The following is excerpted from the part where the author discuss immaterial resonance. In my opinion, while I agree that the physical is primary (to the degree one can indeed separate ‘material’ from ‘immaterial’, which is indeed a problematic distinction), I disagree that it necessarily needs to originate there. In other words, resonance can be create first in the immaterial spaces of communication, before it is actualized on the streets.

Gaston Gordillo:

“The resonance expanding from Egypt is being channeled through a planetary network of instant communications that has reached a density, spatial reach, speed, and sophistication unparalleled in world history. Karl Marx’s utopian vision of a wave of emancipatory energies interconnected across the nations of the world is only materially possible today. Yet this internationalism will continue being a utopian projection if reactionary resonances based on fear prevail. This is why current struggles for global democracy are over the smoothing out and striation of the primary space that facilitates resonance expansion, the internet. State and corporate power are rapidly joining forces to police the web. The recent attempts by the Obama administration to demonize and shut down Wikileaks express that the United States and Chinese government are not that different in this regard, for both fear the power of uncoded, anti-state resonances travelling globally through unrestricted, unpoliced channels.

The emancipatory potential of the internet does not mean that Facebook, Google, and Twitter are the main weapons of the 21st century democratic rebellions, as the media often simplistically claims. These are important channels, crucial at points, for the dissemination of resonances produced in the streets by bodies that for the most part do not tweet. The main weapon of democratic, non-violent rebellions still is, and will always be, bodies in the streets producing resonance. And the trends of global unrest that preceded Egypt seem to indicate we are entering a wave of transcontinental anti-elite resonances that are encountering receptive bodies across disparate geographies. This wave began in Europe in 2010, is spreading like wildfire into North Africa and the Middle-East, and is now ricocheting back into Europe, as illustrated by the protests and potential court actions for human rights violations that have just forced George W. Bush to cancel a trip to Switzerland.

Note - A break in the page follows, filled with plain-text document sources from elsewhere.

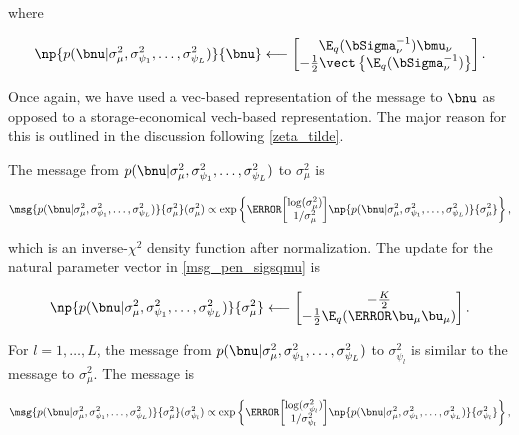 \documentclass[12pt]{article}
\def\Sigmanu{\bSigma_{\nu}}
\def\munu{\bmu_{\nu}}
\def\sigsqmu{\sigma^2_{\mu}}
\def\umu{\bu_\mu}
\newcommand\sigsqpsi[1]{\sigma^2_{\psi_{#1}}}
\theoremstyle{plain}
\theoremstyle{definition}
\theoremstyle{remark}
\begin{document}
\noindent where

\begin{equation}
	\np{p (\bnu | \sigsqmu, \sigsqpsi{1}, \dots, \sigsqpsi{L})}{\bnu}
		\longleftarrow
			\begin{bmatrix}
				\E_q (\Sigmanu^{-1}) \munu \\
				-\frac12 \vect \left\{ \E_q (\Sigmanu^{-1}) \right\}
			\end{bmatrix}.
\label{np_pen_nu}
\end{equation}

\noindent Once again, we have used a vec-based representation of the message to $\bnu$ as opposed to
a storage-economical vech-based representation. The major reason for this is outlined in the discussion following
\eqref{zeta_tilde}.

The message from $p (\bnu | \sigsqmu, \sigsqpsi{1}, \dots, \sigsqpsi{L})$ to $\sigsqmu$ is

\begin{equation}
	\msg{p (\bnu | \sigsqmu, \sigsqpsi{1}, \dots, \sigsqpsi{L})}{\sigsqmu} (\sigsqmu)
		\propto
			\exp \left\{
				\T{\begin{bmatrix}
					\log (\sigsqmu) \\
					1/\sigsqmu
				\end{bmatrix}} 
				\np{p (\bnu | \sigsqmu, \sigsqpsi{1}, \dots, \sigsqpsi{L})}{\sigsqmu}
			\right\},
\label{msg_pen_sigsqmu}
\end{equation}

\noindent which is an inverse-$\chi^2$ density function after normalization. The update for the natural parameter vector
in \eqref{msg_pen_sigsqmu} is

\begin{equation}
	\np{p (\bnu | \sigsqmu, \sigsqpsi{1}, \dots, \sigsqpsi{L})}{\sigsqmu}
		\longleftarrow
			\begin{bmatrix}
				-\frac{K}{2} \\
				-\frac12 \E_q (\T{\umu} \umu)
			\end{bmatrix}.
\label{np_pen_sigsqmu}
\end{equation}

For $l = 1, \dots, L$, the message from $p (\bnu | \sigsqmu, \sigsqpsi{1}, \dots, \sigsqpsi{L})$ to $\sigsqpsi{l}$
is similar to the message to $\sigsqmu$. The message is

\begin{equation}
	\msg{p (\bnu | \sigsqmu, \sigsqpsi{1}, \dots, \sigsqpsi{L})}{\sigsqmu} (\sigsqpsi{l})
		\propto
			\exp \left\{
				\T{\begin{bmatrix}
					\log (\sigsqpsi{l}) \\
					1/\sigsqpsi{l}
				\end{bmatrix}} 
				\np{p (\bnu | \sigsqmu, \sigsqpsi{1}, \dots, \sigsqpsi{L})}{\sigsqpsi{l}}
			\right\},
\label{msg_pen_sigsqpsi}
\end{equation}
\end{document}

Meanwhile, the material resonances created in central Cairo continue expanding toward the world. I began writing this essay the day the Egyptian Revolution began, and these pages’ tone, layout, and configurations have mutated and evolved in parallel with the effect that that those equally evolving resonances coming from the margins of the Nile, and that I was trying to understand with words, had on my body. The images and voices of those determined bodies in the streets of Cairo, Alexandria, or Suez resonated with my own embodied memories of having been raised under one of the many dictatorships that the United States sponsored, trained, and funded in Latin America to destroy the revolutionary resonances of the 1960s and 1970s. Those riveting images created an affective empathy with their plight as fellow human bodies determined to put an end to their oppression.

The main intention of this essay is to partly contribute to spreading the inspiring resonance created in the streets of Egypt. The obstacles to the expansion of resonance are clear within the territory of the United States, a space in which a powerful propaganda machine has been effective in repelling or neutralizing resonances coming from elsewhere. This repulsion, which was only eroded by the American multitude in the late 1960s and early 1970s, is crucial in the ongoing reproduction of the United States as the central node of imperial machinery and can only be undermined by further resonances produced in American streets. This is why, as Slavoj Zizek observed in The Guardian, it is important that liberals in the US (and across the world) stop fearing the Egyptian revolutionary spirit.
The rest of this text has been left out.